In a speech he delivered to the Business Services Association in November 2018, Cabinet Office Minister David Lidington announced that several government service providers had agreed to prepare “living wills” to ensure continued service delivery in the event they suffer financial difficulties. He explained that after the Carillon collapse the government “did not have the benefit of key organisational information that could have smoothed the management of the liquidation” and added that for future contracts “by ensuring plans can be quickly put in place in the very rare event of supplier failure, we will be better prepared to maintain continuity of critical public services, to minimise the potential impact on critical national infrastructure and to ensure a smooth transition to new service providers should the need arise”. The “living wills” are part of a range of measures the UK government hopes will transform public procurement.

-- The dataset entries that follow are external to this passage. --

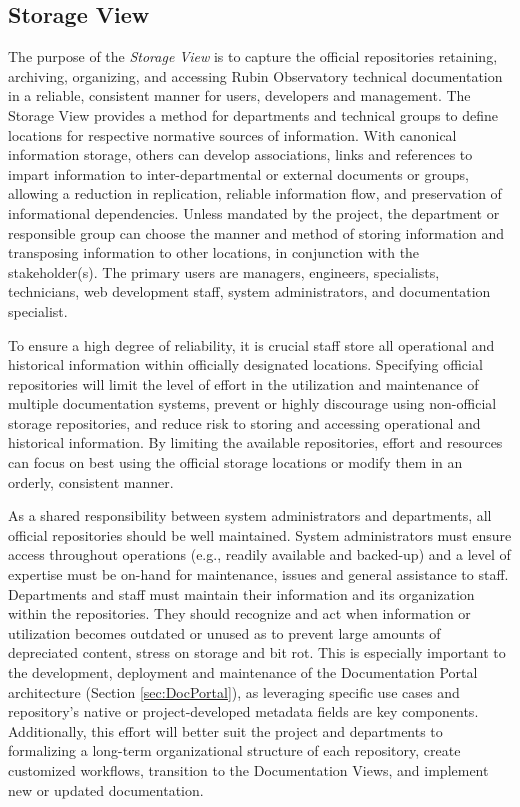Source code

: \subsection{Storage View}
\label{sec:storage-view}

The purpose of the \emph{Storage View} is to capture the official repositories retaining, archiving, organizing, and accessing Rubin Observatory technical documentation in a reliable, consistent manner for users, developers and management.
The Storage View provides a method for departments and technical groups to define locations for respective normative sources of information.
With canonical information storage, others can develop associations, links and references to impart information to inter-departmental or external documents or groups, allowing a reduction in replication, reliable information flow, and preservation of informational dependencies.
Unless mandated by the project, the department or responsible group can choose the manner and method of storing information and transposing information to other locations, in conjunction with the stakeholder(s).
The primary users are managers, engineers, specialists, technicians, web development staff, system administrators, and documentation specialist.

To ensure a high degree of reliability, it is crucial staff store all operational and historical information within officially designated locations.
Specifying official repositories will limit the level of effort in the utilization and maintenance of multiple documentation systems, prevent or highly discourage using non-official storage repositories, and reduce risk to storing and accessing operational and historical information.
By limiting the available repositories, effort and resources can focus on best using the official storage locations or modify them in an orderly, consistent manner.

As a shared responsibility between system administrators and departments, all official repositories should be well maintained.
System administrators must ensure access throughout operations (e.g., readily available and backed-up) and a level of expertise must be on-hand for maintenance, issues and general assistance to staff.
Departments and staff must maintain their information and its organization within the repositories.
They should recognize and act when information or utilization becomes outdated or unused as to prevent large amounts of depreciated content, stress on storage and bit rot.
This is especially important to the development, deployment and maintenance of the Documentation Portal architecture (Section \ref{sec:DocPortal}), as leveraging specific use cases and repository's native or project-developed metadata fields are key components.
Additionally, this effort will better suit the project and departments to formalizing a long-term organizational structure of each repository, create customized workflows, transition to the Documentation Views, and implement new or updated documentation.


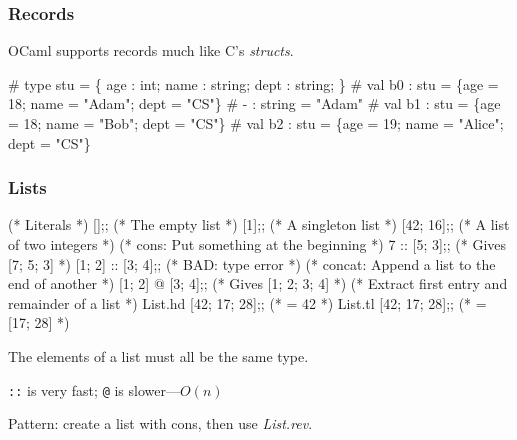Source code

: \documentclass{plt}
\begin{document}
\begin{frame}[fragile]
  \frametitle{Records}

OCaml supports records much like C's \emph{structs}.

\begin{interactive}
# 
type stu = \{ age : int; name : string; dept : string; \}
# 
val b0 : stu = \{age = 18; name = "Adam"; dept = "CS"\}
# 
- : string = "Adam"
# 
val b1 : stu = \{age = 18; name = "Bob"; dept = "CS"\}
# 
val b2 : stu = \{age = 19; name = "Alice"; dept = "CS"\}
\end{interactive}

\end{frame}


\begin{frame}[fragile]
  \frametitle{Lists}
\begin{ocaml}
(* Literals *)
[];;               (* The empty list *)
[1];;              (* A singleton list *)
[42; 16];;         (* A list of two integers *)
(* cons: Put something at the beginning *)
7 :: [5; 3];;      (* Gives [7; 5; 3] *)
[1; 2] :: [3; 4];; (* BAD: type error *)
(* concat: Append a list to the end of another *)
[1; 2] @ [3; 4];;  (* Gives [1; 2; 3; 4] *)
(* Extract first entry and remainder of a list *)
List.hd [42; 17; 28];; (* = 42 *)
List.tl [42; 17; 28];; (* = [17; 28] *)
\end{ocaml}

The elements of a list must all be the same type.

\verb|::| is very fast; \verb|@| is slower---$O(n)$

Pattern: create a list with cons, then use \emph{List.rev}.

\end{frame}
\end{document}
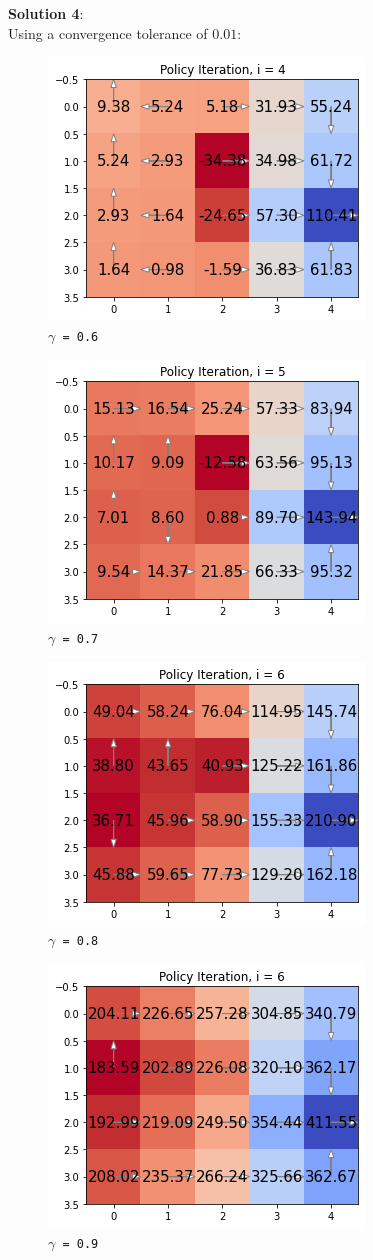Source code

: \documentclass[submit]{harvardml}
\begin{document}
\textbf{Solution 4}:\\
Using a convergence tolerance of $0.01$:
\begin{figure}[h]
    \centering
    \includegraphics[width=0.5\linewidth]{HW6/plots/2.4.g=0.6.png}
    \caption{\texttt{$\gamma$ = 0.6}}
\end{figure}
\begin{figure}[h]
    \centering
    \includegraphics[width=0.5\linewidth]{HW6/plots/2.4.g=0.7.png}
    \caption{\texttt{$\gamma$ = 0.7}}
\end{figure}
\newpage
\begin{figure}[h]
    \centering
    \includegraphics[width=0.5\linewidth]{HW6/plots/2.4.g=0.8.png}
    \caption{\texttt{$\gamma$ = 0.8}}
\end{figure}
\begin{figure}[h]
    \centering
    \includegraphics[width=0.5\linewidth]{HW6/plots/2.4.g=0.9.png}
    \caption{\texttt{$\gamma$ = 0.9}}
\end{figure}
\end{document}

So what really is a “living will” or resolution plan? Essentially it is a contingency plan that sets out what would happen in the event the provider becomes insolvent. It would set out how the outsourced services can be secured and continued in the event of the provider’s failure, to allow the government time to transfer the services to a new provider or take them in-house. The government has yet confirm what the “living wills” should contain, but they are being jointly developed by the industry and government subject matter experts.
As a matter of good practice, such a concept could equally be applied outside the government outsourcing market. If a living will proves too difficult to negotiate, the contractual exit plan and related procedures - now standard in good outsourcing contracts - which focus on the wherewithal to ensure an orderly handover of services following the early termination or expiry of the contract - could be expanded to cover a handover in disorderly circumstances, such as provider financial distress in anticipation of insolvency. This also ensures the plan is contractually enforceable and is tailored to a specific contract, something yet to be confirmed in relation to living wills. It is important to note that a contractual exit plan for an orderly handover on its own won’t be sufficient in a financial distress scenario, as the plan will take too long to implement and will envisage staff being available to handover and transfer knowledge over a period of time. Don’t forget to regularly review these contingency plans and ensure that they are updated during the term of the contract to take account of any changes in services, operating procedures, service delivery, assets, or staff.
Where possible, outsourcing contracts should provide flexibility when unexpected or certain anticipated circumstances, such as financial distress or insolvency, arise. The above are just a few examples of how you can achieve this flexibility.
The collapse of Carillion may have been a year ago now, but it is not too late to apply the lessons learnt to your own contracting practices and to ensure that our recommended provisions – or something similar - are included in future outsourcing contracts, particularly as 2019 looks set to be another volatile year in the public sector outsourcing and wider financial markets.